Consider physical private property... We "color" our homes with "private property" signs, with fences, dead bolts, dogs. As demarcation features, these can be very effective, while as physical or even legal barriers, they can be quite weak. For example, if you were a grocery store owner during the LA riots of a decade ago, you may have found yourself defending your store with a shotgun because a mob did not respect your rights. An interesting item about California law that I learned recently is that if a burglar enters your home and is attacked by your dog, you may very well be held financially liable for injuries suffered by the burglar, even as he is criminally liable for breaking into your home. And even as these protections of our property are not fail-safe, we employ them to designate what is ours, and for the most part, reasonable people who also have their own property respect it. And we are all richer, more secure, and more free for respecting property rights.

As with physical property, intellectual property does not guarantee optimal outcomes. A neighbor may wish to paint the exterior of his home bright orange, and there may be a range of steps we can take -- from one on one discussion to appeal to covenants and laws -- that we might take to convince him to do otherwise. And we don't abolish private property or our individual faith in it because the guy successfully
defends his right to paint his home orange (and adds splashes of chartreuse for spite). So it is with IP and DRM schemes. An Adobe eBook that does not grant the right to read aloud (or even that it's phrased that way in the system) is certainly a legitimate topic of criticism and discussion. The rights allowed by Apple's iTMS are similar. The market has a way of sorting these things out with much wider societal participation and thus legitimacy than do a few elite voices in halls of ivory towers. Disagreement with provisions of DRM schemes are certainly not a legitimate reason to vandalize or take down the "do not enter" signs, nor are they legitimate reason to advocate conscious ignorance of such signs or circumvention (no matter how trivial the perl script) of their protections.
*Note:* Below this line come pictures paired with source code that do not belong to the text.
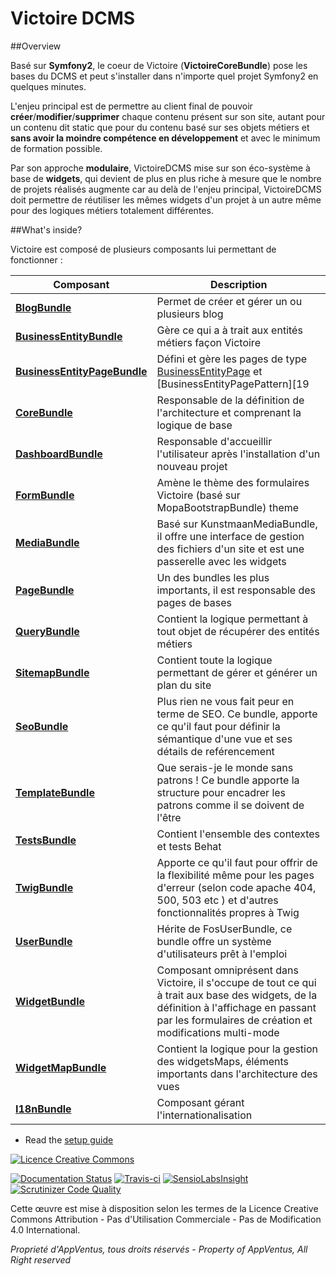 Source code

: # Victoire DCMS

##Overview

Basé sur **Symfony2**, le coeur de Victoire (**VictoireCoreBundle**) pose les bases du DCMS et peut s'installer dans n'importe quel projet Symfony2 en quelques minutes.

L'enjeu principal est de permettre au client final de pouvoir **créer**/**modifier**/**supprimer** chaque contenu présent sur son site, autant pour un contenu dit static que pour du contenu basé sur ses objets métiers et **sans avoir la moindre compétence en développement** et avec le minimum de formation possible.

Par son approche **modulaire**, VictoireDCMS mise sur son éco-système à base de **widgets**, qui devient de plus en plus riche à mesure que le nombre de projets réalisés augmente car au delà de l'enjeu principal, VictoireDCMS doit permettre de réutiliser les mêmes widgets d'un projet à un autre même pour des logiques métiers totalement différentes.



##What's inside?

Victoire est composé de plusieurs composants lui permettant de fonctionner :


Composant | Description
------------ | -------------
[**BlogBundle**][2] | Permet de créer et gérer un ou plusieurs blog
[**BusinessEntityBundle**][3] | Gère ce qui a à trait aux entités métiers façon Victoire
[**BusinessEntityPageBundle**][4] | Défini et gère les pages de type [BusinessEntityPage][18] et [BusinessEntityPagePattern][19
[**CoreBundle**][1] | Responsable de la définition de l'architecture et comprenant la logique de base
[**DashboardBundle**][5] | Responsable d'accueillir l'utilisateur après l'installation d'un nouveau projet
[**FormBundle**][6] | Amène le thème des formulaires Victoire (basé sur MopaBootstrapBundle) theme
[**MediaBundle**][7] | Basé sur KunstmaanMediaBundle, il offre une interface de gestion des fichiers d'un site et est une passerelle avec les widgets
[**PageBundle**][8] | Un des bundles les plus importants, il est responsable des pages de bases
[**QueryBundle**][9] | Contient la logique permettant à tout objet de récupérer des entités métiers
[**SitemapBundle**][20] | Contient toute la logique permettant de gérer et générer un plan du site
[**SeoBundle**][10] | Plus rien ne vous fait peur en terme de SEO. Ce bundle, apporte ce qu'il faut pour définir la sémantique d'une vue et ses détails de reférencement
[**TemplateBundle**][11] | Que serais-je le monde sans patrons ! Ce bundle apporte la structure pour encadrer les patrons comme il se doivent de l'être
[**TestsBundle**][12] | Contient l'ensemble des contextes et tests Behat
[**TwigBundle**][13] | Apporte ce qu'il faut pour offrir de la flexibilité même pour les pages d'erreur (selon code apache 404, 500, 503 etc ) et d'autres fonctionnalités propres à Twig
[**UserBundle**][14] | Hérite de FosUserBundle, ce bundle offre un système d'utilisateurs prêt à l'emploi
[**WidgetBundle**][15] | Composant omniprésent dans Victoire, il s'occupe de tout ce qui à trait aux base des widgets, de la définition à l'affichage en passant par les formulaires de création et modifications multi-mode
[**WidgetMapBundle**][16] | Contient la logique pour la gestion des widgetsMaps, éléments importants dans l'architecture des vues
[**I18nBundle**][17] | Composant gérant l'internationalisation


* Read the [setup guide](http://github.com/victoire/victoire/blob/master/setup.md)

[![Licence Creative Commons](http://i.creativecommons.org/l/by-nc-nd/4.0/88x31.png)](http://creativecommons.org/licenses/by-nc-nd/4.0/)

[![Documentation Status](https://readthedocs.org/projects/victoiredcms/badge/?version=latest)](https://readthedocs.org/projects/victoiredcms/?badge=latest) [![Travis-ci](https://travis-ci.org/Victoire/victoire.svg?branch=master)](https://travis-ci.org/Victoire/victoire) [![SensioLabsInsight](https://insight.sensiolabs.com/projects/d5307bf2-eac4-43db-bd49-dd9e85e360a5/mini.png)](https://insight.sensiolabs.com/projects/d5307bf2-eac4-43db-bd49-dd9e85e360a5)[![Scrutinizer Code Quality](https://scrutinizer-ci.com/g/Victoire/victoire/badges/quality-score.png?b=master)](https://scrutinizer-ci.com/g/Victoire/victoire/?branch=master)




Cette œuvre est mise à disposition selon les termes de la Licence Creative Commons Attribution - Pas d'Utilisation Commerciale - Pas de Modification 4.0 International.

*Proprieté d'AppVentus, tous droits réservés - Property of AppVentus, All Right reserved*


[1]:  http://github.com/victoire/victoire/blob/master/Bundle/CoreBundle/README.md
[2]:  http://github.com/victoire/victoire/blob/master/Bundle/BlogBundle/README.md
[3]:  http://github.com/victoire/victoire/blob/master/Bundle/BusinessEntityBundle/README.md
[4]:  http://github.com/victoire/victoire/blob/master/Bundle/BusinessEntityPageBundle/README.md
[5]:  http://github.com/victoire/victoire/blob/master/Bundle/DashboardBundle/README.md
[6]:  http://github.com/victoire/victoire/blob/master/Bundle/FormBundle/README.md
[7]:  http://github.com/victoire/victoire/blob/master/Bundle/MediaBundle/README.md
[8]:  http://github.com/victoire/victoire/blob/master/Bundle/PageBundle/README.md
[9]:  http://github.com/victoire/victoire/blob/master/Bundle/QueryBundle/README.md
[10]: http://github.com/victoire/victoire/blob/master/Bundle/SeoBundle/README.md
[11]: http://github.com/victoire/victoire/blob/master/Bundle/TemplateBundle/README.md
[12]: http://github.com/victoire/victoire/blob/master/Bundle/TestsBundle/README.md
[13]: http://github.com/victoire/victoire/blob/master/Bundle/TwigBundle/README.md
[14]: http://github.com/victoire/victoire/blob/master/Bundle/UserBundle/README.md
[15]: http://github.com/victoire/victoire/blob/master/Bundle/WidgetBundle/README.md
[16]: http://github.com/victoire/victoire/blob/master/Bundle/WidgetMapBundle/README.md
[17]: http://github.com/victoire/victoire/blob/master/Bundle/I18nBundle/README.md
[18]: http://github.com/victoire/victoire/blob/master/Bundle/BusinessEntityPageBundle/Resources/doc/BusinessEntityPage.md
[19]: http://github.com/victoire/victoire/blob/master/Bundle/BusinessEntityPageBundle/Resources/doc/BusinessEntityPagePattern.md
[20]: http://github.com/victoire/victoire/blob/master/Bundle/SitemapBundle/Resources/doc/README.md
If the Copyfight is on a crusade from all fronts against DRM, I cannot help but conclude that the Copyfight is generally hostile to the whole concept of intellectual property. The latter position being unfathomable to most thinking and living people, the former position seems nothing by a proxy for the latter. Convince me that I'm wrong about this.

Permalink to Comment

4. Seth Finkelstein on June 11, 2004 2:36 PM writes...

Brad, I say the following not to be nasty, and I don't mean for it to come off as rude or dismissive, it only might appear that way since it's a short piece of text, but no offense is intended:

Nobody here will convince you that you're wrong about it, because the *MORAL MODEL* you are using is simply not the *same* *one* as others.
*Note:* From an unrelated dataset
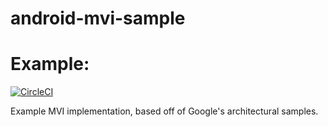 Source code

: # android-mvi-sample

# Example:
[![CircleCI](https://circleci.com/gh/circleci/circleci-docs.svg?style=svg)](https://app.circleci.com/pipelines/github/hossamelrifaei/Rick_and_Morty)

Example MVI implementation, based off of Google's architectural samples.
THIS DOES NOT MAKE OTHER PEOPLE IMMORAL!

It's like someone who starts out saying "I don't know how an atheist can be moral, since God is the source of morality - convince me that I'm wrong".

It's not going to happen. This doesn't mean atheists are immoral.

The conversation above tends to be "But if you don't have God, you must be following Satan, and that's horrible, chaos, damnation".

And it's difficult to impossible to convince otherwise, since there's such a gulf in assumptions.

You seem to have what I call the "Business Model" view of copyright, that business models are somehow divine. The moment someone says otherwise, you're going to reply

"But how can you have a society that's not based on God, I mean, divine business models? Does this mean you're a Satanist, I mean, against all property?"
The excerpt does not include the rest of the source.